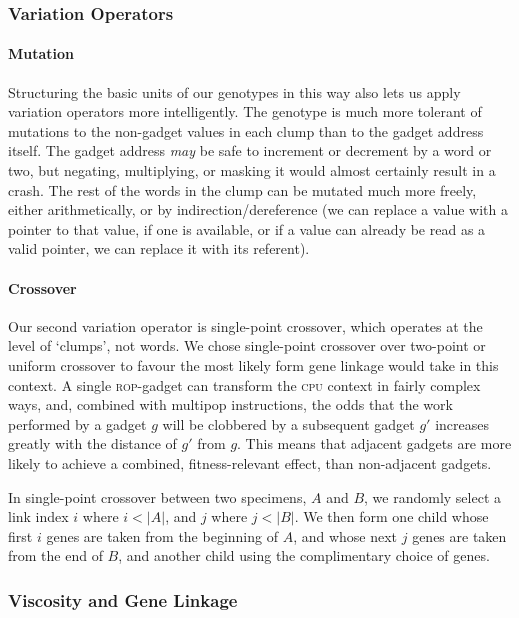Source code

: \subsubsection{Variation Operators}
\paragraph{Mutation}
Structuring the basic units of our genotypes in this way also
lets us apply variation operators more intelligently. The
genotype is much more tolerant of mutations to the non-gadget
values in each clump than to the gadget address itself. The
gadget address \emph{may} be safe to increment or decrement by a
word or two, but negating, multiplying, or masking it would
almost certainly result in a crash. The rest of the words in the
clump can be mutated much more freely, either arithmetically, or
by indirection/dereference (we can replace a value with a pointer
to that value, if one is available, or if a value can already be
read as a valid pointer, we can replace it with its referent).

\paragraph{Crossover}
Our second variation operator is single-point crossover, which
operates at the level of `clumps', not words. We chose
single-point crossover over two-point or uniform crossover
to favour the most likely form gene linkage would take in this
context. A single \textsc{rop}-gadget can transform the \textsc{cpu} context in
fairly complex ways, and, combined with multipop instructions,
the odds that the work performed by a gadget $g$ will be
clobbered by a subsequent gadget $g'$ increases greatly with the
distance of $g'$ from $g$. This means that adjacent gadgets are
more likely to achieve a combined, fitness-relevant effect, than
non-adjacent gadgets. 

In single-point crossover between two specimens, $A$ and $B$, we
randomly select a link index $i$ where $i < |A|$, and $j$ where $j
< |B|$. We then form one child whose first $i$ genes are taken
from the beginning of $A$, and whose next $j$ genes are taken
from the end of $B$, and another child using the complimentary
choice of genes. 

\subsubsection{Viscosity and Gene Linkage}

Work to complete: Select from the material above each line in which the string "that" appears, and list those lines.

Answer to the problem:
to that value, if one is available, or if a value can already be
the odds that the work performed by a gadget $g$ will be
distance of $g'$ from $g$. This means that adjacent gadgets are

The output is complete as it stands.